What this task involves:
Scan the listing below for lines with "operatorname" in them. Give their number and nothing more.

Records for this exercise:
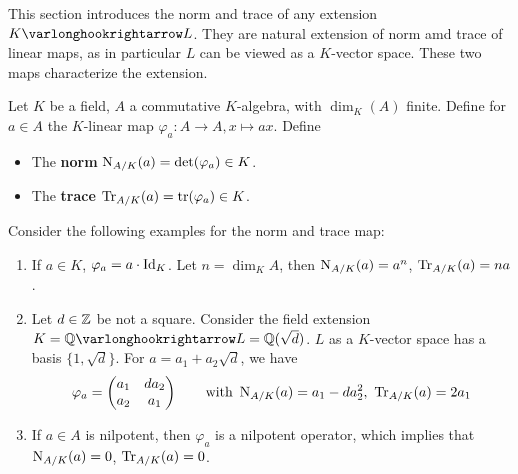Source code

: \textstart
This section introduces the norm and trace of any extension $K \ext L$. They are natural extension of norm amd trace of linear maps, as in particular $L$ can be viewed as a $K$-vector space. These two maps characterize the extension.

\begin{definition}
    Let $K$ be a field, $A$ a commutative $K$-algebra, with $\dim_K(A)$ finite. Define for $a \in A$ the $K$-linear map $\varphi_a: A \to A, x \mapsto ax$. Define
    \begin{itemize}
        \item The \textbf{norm} $\operatorname{N}_{A/K}(a) = \det(\varphi_a) \in K$.
        \item The \textbf{trace} $\operatorname{Tr}_{A/K}(a) = \operatorname{tr}(\varphi_a) \in K$.
    \end{itemize}
\end{definition}

\begin{example}
    Consider the following examples for the norm and trace map:
    \begin{enumerate}[label=\arabic*)]
        \item If $a \in K$, $\varphi_a = a \cdot \mathrm{Id}_K$. Let $n = \dim_K A$, then $\operatorname{N}_{A/K}(a) = a^n$, $\operatorname{Tr}_{A/K}(a) = na$.
        \item Let $d \in \mathbb{Z}$ be not a square. Consider the field extension $K = \Q \ext L = \Q(\sqrt{d})$. $L$ as a $K$-vector space has a basis $\{1, \sqrt{d}\}$. For $a = a_1 + a_2 \sqrt{d}$, we have
        \[
            \varphi_a = 
            \begin{pmatrix}
                a_1 & d a_2 \\
                a_2 & a_1
            \end{pmatrix}
            \qquad \text{with}\ 
            \Norm_{A/K}(a) = a_1 - d a_2^2,\ \Tr_{A/K}(a) = 2a_1
        \]
        \item If $a \in A$ is nilpotent, then $\varphi_a$ is a nilpotent operator, which implies that $\operatorname{N}_{A/K}(a) = 0$, $\operatorname{Tr}_{A/K}(a) = 0$.
    \end{enumerate}
\end{example}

Task answer:
4